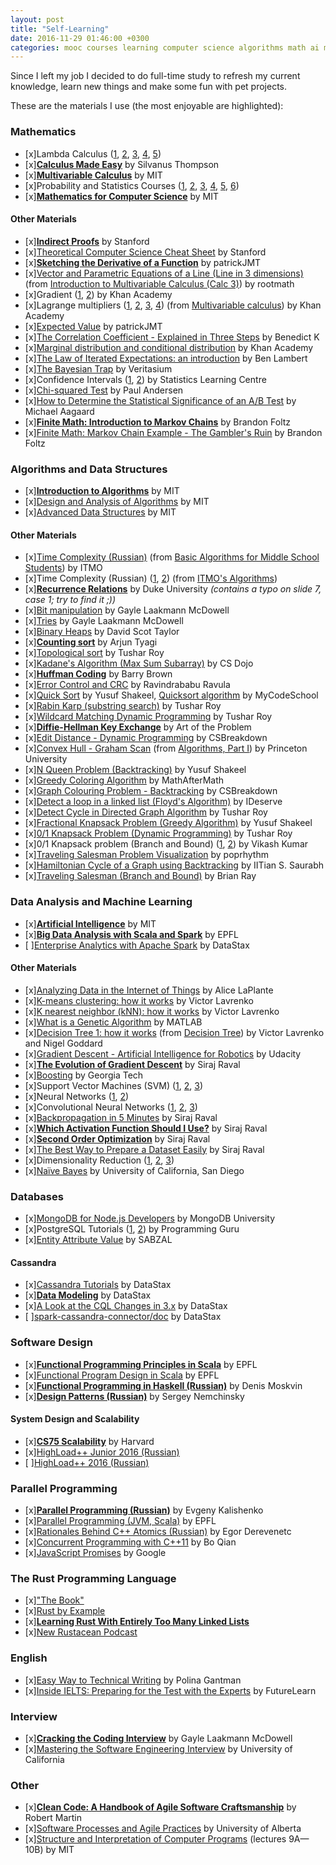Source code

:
 ```yaml
---
layout: post
title: "Self-Learning"
date: 2016-11-29 01:46:00 +0300
categories: mooc courses learning computer science algorithms math ai ml
---
```


Since I left my job I decided to do full-time study to refresh my current knowledge, learn new things and make some fun with pet projects.

These are the materials I use (the most enjoyable are highlighted):

### Mathematics
- [x]Lambda Calculus ([1](https://www.youtube.com/watch?v=S_WzF6BHadc), [2](https://www.youtube.com/watch?v=bEnFk_FBi3E), [3](https://www.youtube.com/watch?v=v1IlyzxP6Sg), [4](https://www.youtube.com/watch?v=Mg1pxUKeWCk), [5](https://www.youtube.com/watch?v=3h0-p4SDHig))
- [x][**Calculus Made Easy**](https://www.amazon.com/Calculus-Made-Easy-Silvanus-Thompson/dp/0312185480) by Silvanus Thompson
- [x][**Multivariable Calculus**](https://www.youtube.com/playlist?list=PL4C4C8A7D06566F38) by MIT
- [x]Probability and Statistics Courses ([1](https://www.youtube.com/playlist?list=PLLssT5z_DsK_WYzNXVjT695FdxRxvlSF8), [2](https://www.youtube.com/playlist?list=PLC58778F28211FA19), [3](https://www.youtube.com/playlist?list=PL1328115D3D8A2566), [4](https://www.edx.org/course/introduction-probability-science-mitx-6-041x-2), [5](https://www.youtube.com/playlist?list=PLLZJnRRqNP6fowumBRW3IYS7odqNkXFQT), [6](https://www.youtube.com/playlist?list=PLD01983098F7E77B7))
- [x][**Mathematics for Computer Science**](https://www.youtube.com/playlist?list=PLB7540DEDD482705B) by MIT

#### Other Materials
- [x][**Indirect Proofs**](https://web.stanford.edu/class/archive/cs/cs103/cs103.1132/lectures/02/Small02.pdf) by Stanford
- [x][Theoretical Computer Science Cheat Sheet](http://web.stanford.edu/~liszt90/acm/cheatsheet.pdf) by Stanford
- [x][**Sketching the Derivative of a Function**](https://www.youtube.com/watch?v=QoTGPUArfTI) by patrickJMT
- [x][Vector and Parametric Equations of a Line (Line in 3 dimensions)](https://www.youtube.com/watch?v=PyPp4QvQY3Q) (from [Introduction to Multivariable Calculus (Calc 3)](https://www.youtube.com/playlist?list=PLQ5YRQFsUCPuP9cyS7_YP_QCWQYd515Gp)) by rootmath
- [x]Gradient ([1](https://www.youtube.com/watch?v=tIpKfDc295M), [2](https://www.youtube.com/watch?v=_-02ze7tf08)) by Khan Academy
- [x]Lagrange multipliers ([1](https://www.youtube.com/watch?v=yuqB-d5MjZA), [2](https://www.youtube.com/watch?v=aep6lwPqm6I), [3](https://www.youtube.com/watch?v=hQ4UNu1P2kw), [4](https://www.youtube.com/watch?v=m-G3K2GPmEQ)) (from [Multivariable calculus](https://www.youtube.com/playlist?list=PLSQl0a2vh4HC5feHa6Rc5c0wbRTx56nF7)) by Khan Academy
- [x][Expected Value](https://www.youtube.com/watch?v=DAjVAEDil_Q) by patrickJMT
- [x][The Correlation Coefficient - Explained in Three Steps](https://www.youtube.com/watch?v=ugd4k3dC_8Y) by Benedict K
- [x][Marginal distribution and conditional distribution](https://www.youtube.com/watch?v=CAXQvTKP8sg) by Khan Academy
- [x][The Law of Iterated Expectations: an introduction](https://www.youtube.com/watch?v=Ki2HpTCPwhM) by Ben Lambert
- [x][The Bayesian Trap](https://www.youtube.com/watch?v=R13BD8qKeTg) by Veritasium
- [x]Confidence Intervals ([1](https://www.youtube.com/watch?v=tFWsuO9f74o), [2](https://www.youtube.com/watch?v=s4SRdaTycaw)) by Statistics Learning Centre
- [x][Chi-squared Test](https://www.youtube.com/watch?v=WXPBoFDqNVk) by Paul Andersen
- [x][How to Determine the Statistical Significance of an A/B Test](https://www.youtube.com/watch?v=AuQXipyv520) by Michael Aagaard
- [x][**Finite Math: Introduction to Markov Chains**](https://www.youtube.com/watch?v=tYaW-1kzTZI&index=24&list=PLIeGtxpvyG-KxMqY8wJ0KoY3ujxf0C856) by Brandon Foltz
- [x][Finite Math: Markov Chain Example - The Gambler's Ruin](https://www.youtube.com/watch?v=afIhgiHVnj0) by Brandon Foltz

### Algorithms and Data Structures
- [x][**Introduction to Algorithms**](https://www.youtube.com/playlist?list=PLUl4u3cNGP61Oq3tWYp6V_F-5jb5L2iHb) by MIT
- [x][Design and Analysis of Algorithms](https://www.youtube.com/playlist?list=PLUl4u3cNGP6317WaSNfmCvGym2ucw3oGp) by MIT
- [x][Advanced Data Structures](https://www.youtube.com/playlist?list=PLUl4u3cNGP61hsJNdULdudlRL493b-XZf) by MIT

#### Other Materials
- [x][Time Complexity (Russian)](https://www.youtube.com/watch?v=IsaS0NmgXlg) (from [Basic Algorithms for Middle School Students](https://www.youtube.com/playlist?list=PLDrmKwRSNx7KcHxyf9hSmF3fTLKSwujkM)) by ITMO
- [x]Time Complexity (Russian) ([1](http://video-storage.openedu.ru/video/sd/0083/PADS-l3atejl24g.mp4), [2](http://video-storage.openedu.ru/video/sd/0083/PADS-007o20mha9.mp4)) (from [ITMO's Algorithms](https://openedu.ru/course/ITMOUniversity/PADS/))
- [x][**Recurrence Relations**](https://users.cs.duke.edu/~reif/courses/alglectures/skiena.lectures/lecture3.pdf) by Duke University *(contains a typo on slide 7, case 1; try to find it ;))*
- [x][Bit manipulation](https://www.youtube.com/watch?v=NLKQEOgBAnw) by Gayle Laakmann McDowell
- [x][Tries](https://www.youtube.com/watch?v=zIjfhVPRZCg) by Gayle Laakmann McDowell
- [x][Binary Heaps](https://www.youtube.com/playlist?list=PLSVu1-lON6Lwqj5nDqg8YyD7f4tjLMMBN) by David Scot Taylor
- [x][**Counting sort**](https://www.youtube.com/watch?v=7zuGmKfUt7s) by Arjun Tyagi
- [x][Topological sort](https://www.youtube.com/watch?v=ddTC4Zovtbc) by Tushar Roy
- [x][Kadane's Algorithm (Max Sum Subarray)](https://www.youtube.com/watch?v=86CQq3pKSUw) by CS Dojo
- [x][**Huffman Coding**](https://www.youtube.com/watch?v=ZdooBTdW5bM) by Barry Brown
- [x][Error Control and CRC](https://www.youtube.com/watch?v=LL2QpP4k_HE) by Ravindrababu Ravula
- [x][Quick Sort](https://www.youtube.com/watch?v=3OLTJlwyIqQ) by Yusuf Shakeel, [Quicksort algorithm](https://www.youtube.com/watch?v=COk73cpQbFQ) by MyCodeSchool
- [x][Rabin Karp (substring search)](https://www.youtube.com/watch?v=H4VrKHVG5qI) by Tushar Roy
- [x][Wildcard Matching Dynamic Programming](https://www.youtube.com/watch?v=3ZDZ-N0EPV0) by Tushar Roy
- [x][**Diffie-Hellman Key Exchange**](https://www.youtube.com/watch?v=YEBfamv-_do) by Art of the Problem
- [x][Edit Distance - Dynamic Programming](https://www.youtube.com/watch?v=xFd5P9nyhTw) by CSBreakdown
- [x][Convex Hull - Graham Scan](https://www.youtube.com/watch?v=0HZaRu5IupM) (from [Algorithms, Part I](https://www.coursera.org/learn/introduction-to-algorithms)) by Princeton University
- [x][N Queen Problem (Backtracking)](https://www.youtube.com/watch?v=lTPIX2Ywo3U) by Yusuf Shakeel
- [x][Greedy Coloring Algorithm](https://www.youtube.com/watch?v=vGjsi8NIpSE) by MathAfterMath
- [x][Graph Colouring Problem - Backtracking](https://www.youtube.com/watch?v=miCYGGrTwFU) by CSBreakdown
- [x][Detect a loop in a linked list (Floyd's Algorithm)](https://www.youtube.com/watch?v=apIw0Opq5nk) by IDeserve
- [x][Detect Cycle in Directed Graph Algorithm](https://www.youtube.com/watch?v=rKQaZuoUR4M) by Tushar Roy
- [x][Fractional Knapsack Problem (Greedy Algorithm)](https://www.youtube.com/watch?v=_08myilrxq8) by Yusuf Shakeel
- [x][0/1 Knapsack Problem (Dynamic Programming)](https://www.youtube.com/watch?v=8LusJS5-AGo) by Tushar Roy
- [x]0/1 Knapsack problem (Branch and Bound) ([1](https://www.youtube.com/watch?v=slayHO7gKEQ), [2](https://www.youtube.com/watch?v=qwC7bS_pBMs)) by Vikash Kumar
- [x][Traveling Salesman Problem Visualization](https://www.youtube.com/watch?v=SC5CX8drAtU) by poprhythm
- [x][Hamiltonian Cycle of a Graph using Backtracking](https://www.youtube.com/watch?v=naYLw94Qi6U) by IITian S. Saurabh
- [x][Traveling Salesman (Branch and Bound)](https://www.youtube.com/watch?v=JQW-0d1-Ttw) by Brian Ray

### Data Analysis and Machine Learning
- [x][**Artificial Intelligence**](https://www.youtube.com/playlist?list=PLUl4u3cNGP63gFHB6xb-kVBiQHYe_4hSi) by MIT
- [x][**Big Data Analysis with Scala and Spark**](https://www.coursera.org/learn/big-data-analysys) by EPFL
- [ ][Enterprise Analytics with Apache Spark](https://academy.datastax.com/resources/getting-started-apache-spark) by DataStax

#### Other Materials
- [x][Analyzing Data in the Internet of Things](http://www.oreilly.com/data/free/analyzing-data-in-the-internet-of-things.csp) by Alice LaPlante
- [x][K-means clustering: how it works](https://www.youtube.com/watch?v=_aWzGGNrcic) by Victor Lavrenko
- [x][K nearest neighbor (kNN): how it works](https://www.youtube.com/watch?v=k_7gMp5wh5A) by Victor Lavrenko
- [x][What is a Genetic Algorithm](https://www.youtube.com/watch?v=1i8muvzZkPw) by MATLAB
- [x][Decision Tree 1: how it works](https://www.youtube.com/watch?v=eKD5gxPPeY0) (from [Decision Tree](https://www.youtube.com/playlist?list=PLBv09BD7ez_4temBw7vLA19p3tdQH6FYO)) by Victor Lavrenko and Nigel Goddard
- [x][Gradient Descent - Artificial Intelligence for Robotics](https://www.youtube.com/watch?v=umAeJ7LMCfU) by Udacity
- [x][**The Evolution of Gradient Descent**](https://www.youtube.com/watch?v=nhqo0u1a6fw) by Siraj Raval
- [x][Boosting](https://www.youtube.com/watch?v=GM3CDQfQ4sw) by Georgia Tech
- [x]Support Vector Machines (SVM) ([1](https://www.youtube.com/watch?v=5zRmhOUjjGY), [2](https://www.youtube.com/watch?v=g8D5YL6cOSE&list=PL2-dafEMk2A7mu0bSksCGMJEmeddU_H4D), [3](https://www.youtube.com/watch?v=SSu00IRRraY&t=4m20s))
- [x]Neural Networks ([1](https://www.youtube.com/watch?v=ILsA4nyG7I0), [2](https://www.youtube.com/watch?v=h3l4qz76JhQ))
- [x]Convolutional Neural Networks ([1](https://www.youtube.com/watch?v=C_zFhWdM4ic), [2](https://www.youtube.com/watch?v=py5byOOHZM8), [3](https://www.youtube.com/watch?v=FmpDIaiMIeA))
- [x][Backpropagation in 5 Minutes](https://www.youtube.com/watch?v=q555kfIFUCM) by Siraj Raval
- [x][**Which Activation Function Should I Use?**](https://www.youtube.com/watch?v=-7scQpJT7uo) by Siraj Raval
- [x][**Second Order Optimization**](https://www.youtube.com/watch?v=UIFMLK2nj_w&list=PL2-dafEMk2A7mu0bSksCGMJEmeddU_H4D&t=3m34s) by Siraj Raval
- [x][The Best Way to Prepare a Dataset Easily](https://www.youtube.com/watch?v=0xVqLJe9_CY) by Siraj Raval
- [x]Dimensionality Reduction ([1](https://www.youtube.com/watch?v=yLdOS6xyM_Q), [2](https://www.youtube.com/watch?v=yQsOFWqpjkE&t=4m54s), [3](https://www.youtube.com/watch?v=_UVHneBUBW0))
- [x][Naïve Bayes](https://www.coursera.org/learn/big-data-machine-learning/lecture/RxaqT/naive-bayes) by University of California, San Diego

### Databases
- [x][MongoDB for Node.js Developers](https://university.mongodb.com/courses/M101JS/about) by MongoDB University
- [x]PostgreSQL Tutorials ([1](https://www.youtube.com/playlist?list=PLk1kxccoEnNEtwGZW-3KAcAlhI_Guwh8x), [2](https://www.youtube.com/playlist?list=PLk1kxccoEnNHlAR2ggnzIkOc7jxqI-_w2)) by Programming Guru
- [x][Entity Attribute Value](https://www.youtube.com/watch?v=X5Q9G3pa7I4) by SABZAL

#### Cassandra
- [x][Cassandra Tutorials](https://www.youtube.com/playlist?list=PL3E5AC388940EEC0A) by DataStax
- [x][**Data Modeling**](https://academy.datastax.com/resources/ds220-data-modeling) by DataStax
- [x][A Look at the CQL Changes in 3.x](https://www.youtube.com/watch?v=hcbSVj-7lF0) by DataStax
- [ ][spark-cassandra-connector/doc](https://github.com/datastax/spark-cassandra-connector/tree/master/doc) by DataStax

### Software Design
- [x][**Functional Programming Principles in Scala**](https://www.coursera.org/learn/progfun1) by EPFL
- [x][Functional Program Design in Scala](https://www.coursera.org/learn/progfun2) by EPFL
- [x][**Functional Programming in Haskell (Russian)**](https://stepik.org/course/Функциональное-программирование-на-языке-Haskell-75) by Denis Moskvin
- [x][**Design Patterns (Russian)**](https://www.youtube.com/playlist?list=PLmqFxxywkatStbd9hdzVOS1hZa9dc56k4) by Sergey Nemchinsky

#### System Design and Scalability
- [x][**CS75 Scalability**](https://www.youtube.com/watch?v=-W9F__D3oY4) by Harvard
- [x][HighLoad++ Junior 2016 (Russian)](https://www.youtube.com/playlist?list=PLH-XmS0lSi_wqiZEPsRCjRsVxWQSasTnP)
- [ ][HighLoad++ 2016 (Russian)](https://www.youtube.com/playlist?list=PLH-XmS0lSi_yLq2XS2Y1DScY6NPbQj4Dt)

### Parallel Programming
- [x][**Parallel Programming (Russian)**](https://www.youtube.com/playlist?list=PLlb7e2G7aSpQCPeKTcVBHJns_JOxrc_fT) by Evgeny Kalishenko
- [x][Parallel Programming (JVM, Scala)](https://www.coursera.org/learn/parprog1) by EPFL
- [x][Rationales Behind C++ Atomics (Russian)](https://www.youtube.com/watch?v=_-3syPxgwqs) by Egor Derevenetc
- [x][Concurrent Programming with C++11](https://www.youtube.com/playlist?list=PL5jc9xFGsL8E12so1wlMS0r0hTQoJL74M) by Bo Qian
- [x][JavaScript Promises](https://www.udacity.com/course/javascript-promises--ud898) by Google

### The Rust Programming Language
- [x]["The Book"](https://doc.rust-lang.org/book)
- [x][Rust by Example](http://rustbyexample.com)
- [x][**Learning Rust With Entirely Too Many Linked Lists**](http://cglab.ca/~abeinges/blah/too-many-lists/book)
- [x][New Rustacean Podcast](http://www.newrustacean.com/show_notes/index.html)

### English
- [x][Easy Way to Technical Writing](https://stepik.org/course/Easy-way-to-technical-writing-684) by Polina Gantman
- [x][Inside IELTS: Preparing for the Test with the Experts](https://www.futurelearn.com/courses/cambridge-english-ielts) by FutureLearn

### Interview
- [x][**Cracking the Coding Interview**](https://www.amazon.com/Cracking-Coding-Interview-Programming-Questions/dp/0984782850) by Gayle Laakmann McDowell
- [x][Mastering the Software Engineering Interview](https://www.coursera.org/learn/cs-tech-interview) by University of California

### Other
- [x][**Clean Code: A Handbook of Agile Software Craftsmanship**](https://www.amazon.com/Clean-Code-Handbook-Software-Craftsmanship/dp/0132350882) by Robert Martin
- [x][Software Processes and Agile Practices](https://www.coursera.org/learn/software-processes-and-agile-practices) by University of Alberta
- [x][Structure and Interpretation of Computer Programs](https://www.youtube.com/playlist?list=PL8FE88AA54363BC46) (lectures 9A—10B) by MIT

===============

Each line of the material above that contains the string "Programming" adds one to the count; report the final count only.

12